Given information:
-- -- --
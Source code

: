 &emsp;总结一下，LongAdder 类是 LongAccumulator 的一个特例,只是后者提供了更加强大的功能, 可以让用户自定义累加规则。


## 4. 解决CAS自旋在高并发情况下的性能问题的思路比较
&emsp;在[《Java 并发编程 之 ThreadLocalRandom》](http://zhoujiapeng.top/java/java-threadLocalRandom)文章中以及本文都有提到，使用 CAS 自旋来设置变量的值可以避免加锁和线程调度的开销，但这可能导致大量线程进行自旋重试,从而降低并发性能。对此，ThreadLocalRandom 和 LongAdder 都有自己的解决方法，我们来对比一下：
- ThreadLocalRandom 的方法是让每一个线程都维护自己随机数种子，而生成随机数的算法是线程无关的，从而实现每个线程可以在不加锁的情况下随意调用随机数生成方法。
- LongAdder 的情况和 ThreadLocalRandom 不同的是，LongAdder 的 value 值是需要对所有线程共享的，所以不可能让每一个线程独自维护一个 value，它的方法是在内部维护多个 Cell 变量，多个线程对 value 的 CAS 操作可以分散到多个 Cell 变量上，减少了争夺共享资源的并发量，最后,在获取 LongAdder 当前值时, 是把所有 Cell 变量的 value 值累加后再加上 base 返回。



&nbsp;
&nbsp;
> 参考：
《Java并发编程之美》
-- -- --
Task prompt:
Everything in the listing should be set down again exactly.

Result:
Source code

: &emsp;总结一下，LongAdder 类是 LongAccumulator 的一个特例,只是后者提供了更加强大的功能, 可以让用户自定义累加规则。


## 4. 解决CAS自旋在高并发情况下的性能问题的思路比较
&emsp;在[《Java 并发编程 之 ThreadLocalRandom》](http://zhoujiapeng.top/java/java-threadLocalRandom)文章中以及本文都有提到，使用 CAS 自旋来设置变量的值可以避免加锁和线程调度的开销，但这可能导致大量线程进行自旋重试,从而降低并发性能。对此，ThreadLocalRandom 和 LongAdder 都有自己的解决方法，我们来对比一下：
- ThreadLocalRandom 的方法是让每一个线程都维护自己随机数种子，而生成随机数的算法是线程无关的，从而实现每个线程可以在不加锁的情况下随意调用随机数生成方法。
- LongAdder 的情况和 ThreadLocalRandom 不同的是，LongAdder 的 value 值是需要对所有线程共享的，所以不可能让每一个线程独自维护一个 value，它的方法是在内部维护多个 Cell 变量，多个线程对 value 的 CAS 操作可以分散到多个 Cell 变量上，减少了争夺共享资源的并发量，最后,在获取 LongAdder 当前值时, 是把所有 Cell 变量的 value 值累加后再加上 base 返回。



&nbsp;
&nbsp;
> 参考：
《Java并发编程之美》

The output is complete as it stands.